The plaintiffs and defendants reached a settlement in a class action lawsuit against De Beers S.A., and several related entities, and the U.S. District Court for the District of New Jersey approved the $295 million settlement. The complaint alleged that De Beers fixed prices in the market for rough gem-quality diamonds by, among other things, executing output-purchase agreements with competitors, establishing a market-wide cartel to set production limits, and restricting wholesalers from reselling diamonds outside of certain geographic territories. The first category of plaintiffs, purchasers who brought diamonds directly from De Beers, asserted violations of §§ 1 and 2 of the Sherman Act, 15 U.S.C. §§ 1-2. The second category of plaintiffs, those who did not purchase directly from De Beers, such as consumers and jewelry retailers, asserted claims under state antitrust, consumer protection, and unjust enrichment laws of all fifty states and the District of Columbia. The second category of plaintiffs could only rely on state law as a route to monetary relief because they lack standing to bring a federal antitrust claim for damages under the Clayton Act. Illinois Brick Co. v. Illinois, 431 U.S. 720, 735-36. Some states, like Oregon, have passed statutes called Illinois Brick repealers, which allow indirect purchasers to assert antitrust claims under state law.

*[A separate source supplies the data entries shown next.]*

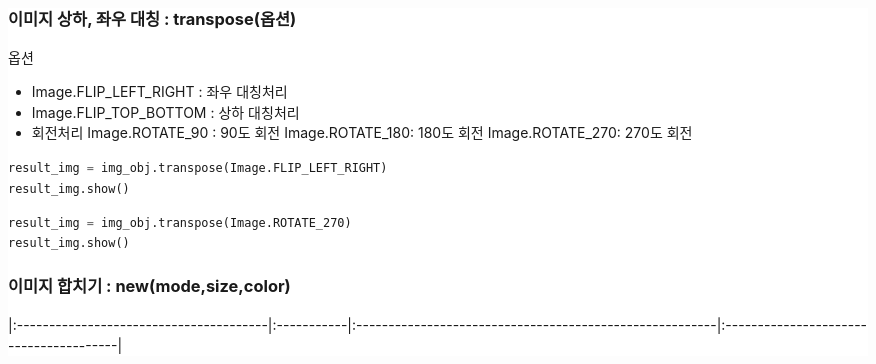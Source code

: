 ### 이미지 상하, 좌우 대칭 : transpose(옵션) 

옵션
- Image.FLIP_LEFT_RIGHT : 좌우 대칭처리
- Image.FLIP_TOP_BOTTOM : 상하 대칭처리
- 회전처리
  Image.ROTATE_90 : 90도 회전
  Image.ROTATE_180: 180도 회전
  Image.ROTATE_270: 270도 회전

```python
result_img = img_obj.transpose(Image.FLIP_LEFT_RIGHT)
result_img.show()
```

```python
result_img = img_obj.transpose(Image.ROTATE_270)
result_img.show()
```

### 이미지 합치기 : new(mode,size,color)

<div class="code-example" markdown="1">

|:---------------------------------------|:-----------|:--------------------------------------------------------|:---------------------------------------|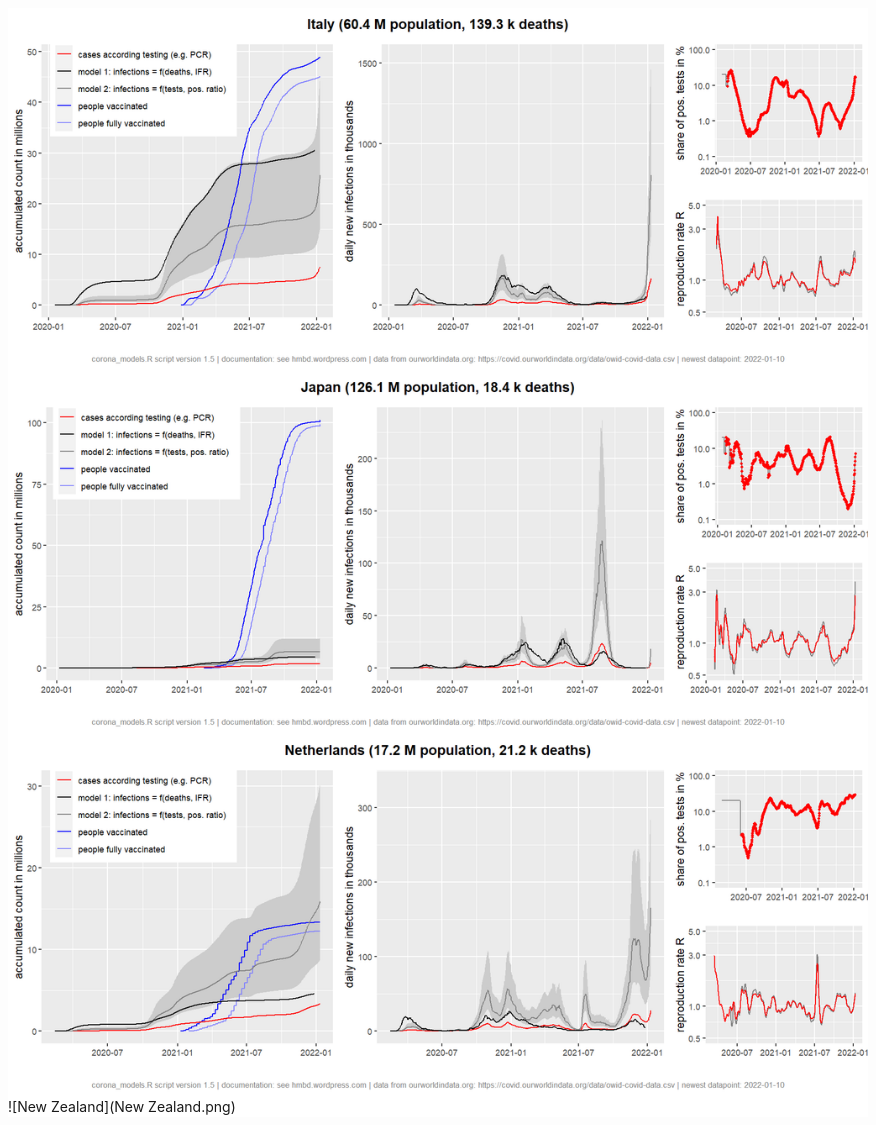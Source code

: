 ![Italy](Italy.png)
![Japan](Japan.png)
![Netherlands](Netherlands.png)
![New Zealand](New Zealand.png)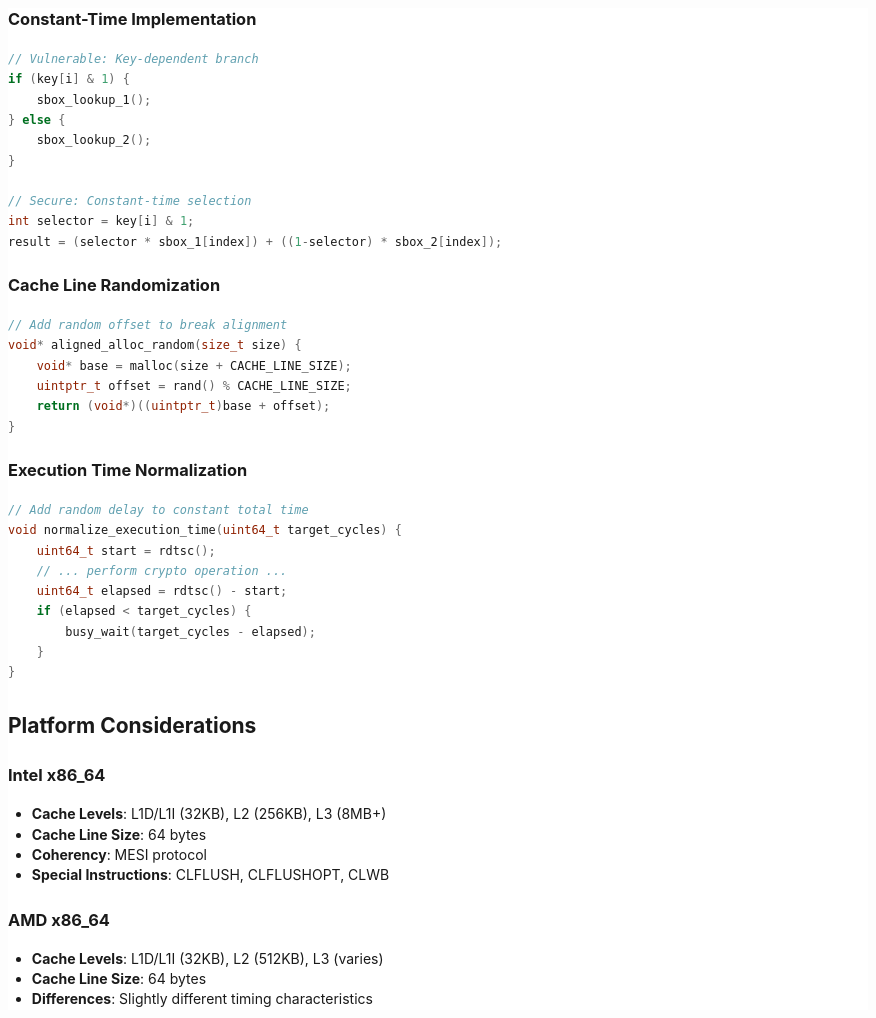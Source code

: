 ### Constant-Time Implementation
```c
// Vulnerable: Key-dependent branch
if (key[i] & 1) {
    sbox_lookup_1();
} else {
    sbox_lookup_2();
}

// Secure: Constant-time selection
int selector = key[i] & 1;
result = (selector * sbox_1[index]) + ((1-selector) * sbox_2[index]);
```

### Cache Line Randomization
```c
// Add random offset to break alignment
void* aligned_alloc_random(size_t size) {
    void* base = malloc(size + CACHE_LINE_SIZE);
    uintptr_t offset = rand() % CACHE_LINE_SIZE;
    return (void*)((uintptr_t)base + offset);
}
```

### Execution Time Normalization
```c
// Add random delay to constant total time
void normalize_execution_time(uint64_t target_cycles) {
    uint64_t start = rdtsc();
    // ... perform crypto operation ...
    uint64_t elapsed = rdtsc() - start;
    if (elapsed < target_cycles) {
        busy_wait(target_cycles - elapsed);
    }
}
```

## Platform Considerations

### Intel x86_64
- **Cache Levels**: L1D/L1I (32KB), L2 (256KB), L3 (8MB+)
- **Cache Line Size**: 64 bytes
- **Coherency**: MESI protocol
- **Special Instructions**: CLFLUSH, CLFLUSHOPT, CLWB

### AMD x86_64
- **Cache Levels**: L1D/L1I (32KB), L2 (512KB), L3 (varies)
- **Cache Line Size**: 64 bytes
- **Differences**: Slightly different timing characteristics
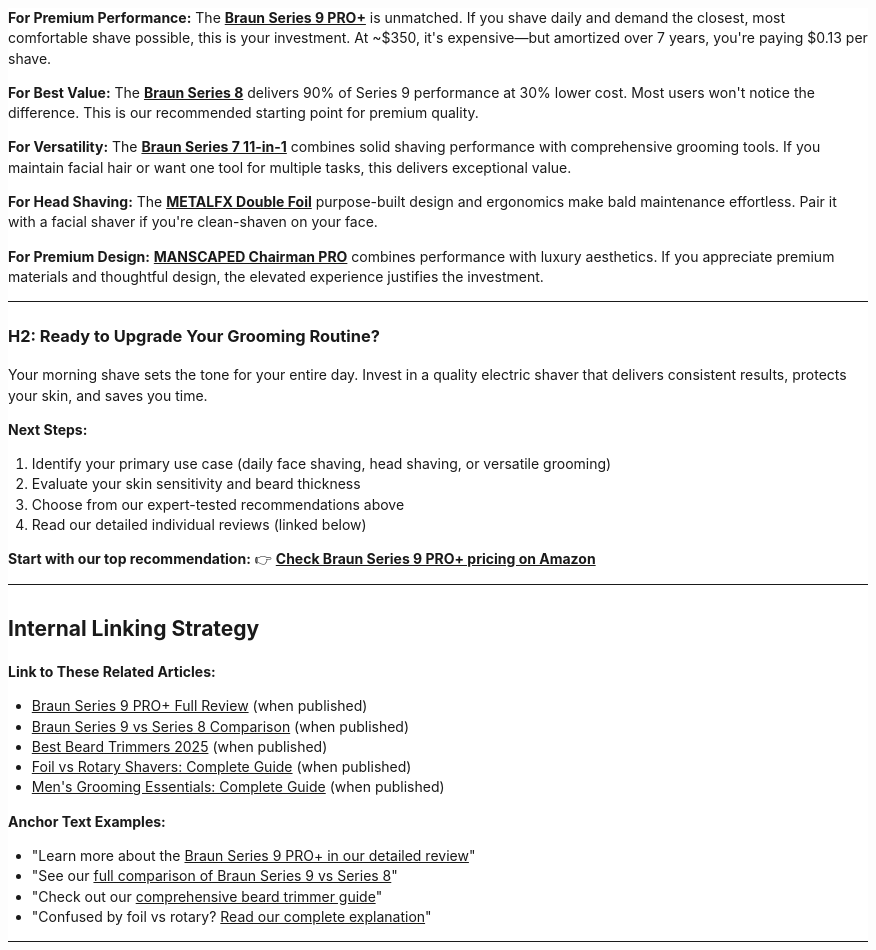 **For Premium Performance:**
The **[Braun Series 9 PRO+](https://amzn.to/4ooMFju)** is unmatched. If you shave daily and demand the closest, most comfortable shave possible, this is your investment. At ~$350, it's expensive—but amortized over 7 years, you're paying $0.13 per shave.

**For Best Value:**
The **[Braun Series 8](https://amzn.to/43cCrdG)** delivers 90% of Series 9 performance at 30% lower cost. Most users won't notice the difference. This is our recommended starting point for premium quality.

**For Versatility:**
The **[Braun Series 7 11-in-1](https://amzn.to/46SQyY4)** combines solid shaving performance with comprehensive grooming tools. If you maintain facial hair or want one tool for multiple tasks, this delivers exceptional value.

**For Head Shaving:**
The **[METALFX Double Foil](https://amzn.to/4he6uYf)** purpose-built design and ergonomics make bald maintenance effortless. Pair it with a facial shaver if you're clean-shaven on your face.

**For Premium Design:**
**[MANSCAPED Chairman PRO](https://amzn.to/4nap8BQ)** combines performance with luxury aesthetics. If you appreciate premium materials and thoughtful design, the elevated experience justifies the investment.

---

### H2: Ready to Upgrade Your Grooming Routine?

Your morning shave sets the tone for your entire day. Invest in a quality electric shaver that delivers consistent results, protects your skin, and saves you time.

**Next Steps:**
1. Identify your primary use case (daily face shaving, head shaving, or versatile grooming)
2. Evaluate your skin sensitivity and beard thickness
3. Choose from our expert-tested recommendations above
4. Read our detailed individual reviews (linked below)

**Start with our top recommendation:** 👉 **[Check Braun Series 9 PRO+ pricing on Amazon](https://amzn.to/4ooMFju)**

---

## Internal Linking Strategy

**Link to These Related Articles:**
- [Braun Series 9 PRO+ Full Review](../braun-series-9-pro-plus-review) (when published)
- [Braun Series 9 vs Series 8 Comparison](../braun-series-9-vs-8-comparison) (when published)
- [Best Beard Trimmers 2025](../best-beard-trimmers-2025) (when published)
- [Foil vs Rotary Shavers: Complete Guide](../foil-vs-rotary-shavers-guide) (when published)
- [Men's Grooming Essentials: Complete Guide](../mens-grooming-essentials) (when published)

**Anchor Text Examples:**
- "Learn more about the [Braun Series 9 PRO+ in our detailed review](#)"
- "See our [full comparison of Braun Series 9 vs Series 8](#)"
- "Check out our [comprehensive beard trimmer guide](#)"
- "Confused by foil vs rotary? [Read our complete explanation](#)"

---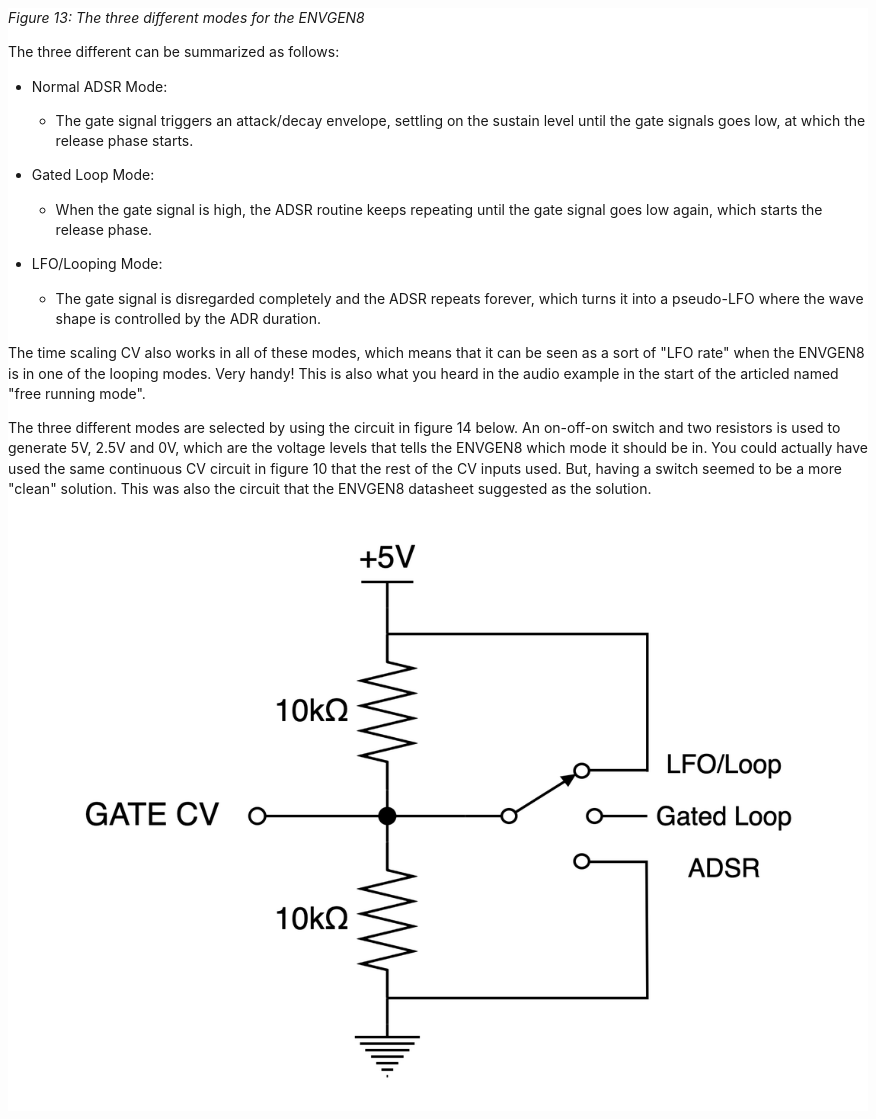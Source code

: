 <figcaption>

_Figure 13: The three different modes for the ENVGEN8_

</figcaption>

</figure>

The three different can be summarized as follows:

- Normal ADSR Mode:
    - The gate signal triggers an attack/decay envelope, settling on the sustain level until the gate signals goes low, at which the release phase starts.

- Gated Loop Mode:
    - When the gate signal is high, the ADSR routine keeps repeating until the gate signal goes low again, which starts the release phase.

- LFO/Looping Mode:
    - The gate signal is disregarded completely and the ADSR repeats forever, which turns it into a pseudo-LFO where the wave shape is controlled by the ADR duration.

The time scaling CV also works in all of these modes, which means that it can be seen as a sort of "LFO rate" when the ENVGEN8 is in one of the looping modes. Very handy! This is also what you heard in the audio example in the start of the articled named "free running mode".

The three different modes are selected by using the circuit in figure 14 below. An on-off-on switch and two resistors is used to generate 5V, 2.5V and 0V, which are the voltage levels that tells the ENVGEN8 which mode it should be in. You could actually have used the same continuous CV circuit in figure 10 that the rest of the CV inputs used. But, having a switch seemed to be a more "clean" solution. This was also the circuit that the ENVGEN8 datasheet suggested as the solution.

<figure>

![](images/envgen8-mode-cv.drawio.png)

The settlement was vacated by the U.S. Court of Appeals for the Third Circuit, because it held that the lower court abused its discretion when it certified a nationwide class of indirect purchasers despite recognizing that some of those plaintiffs would be barred from pursuing such indirect claims under the laws of their own states. The court suggested that the parties should go back to the district court and seek to limit the class to indirect purchasers in those states that have Illinois Brick repealer statutes.
The case is important, because it demonstrates that it may be difficult to get nationwide indirect purchaser classes certified in the Third Circuit. Instead, plaintiffs may have to seek certification of classes that include only states with Illinois Brick repealers. Alternatively, if a claim can be asserted on behalf of a nationwide class asserting the right to recover under one state’s statute, a nationwide class might still be certified. See In re Warfarin Sodium Antitrust Litig. , 391 F.3d 516 (3rd Cir. 2004).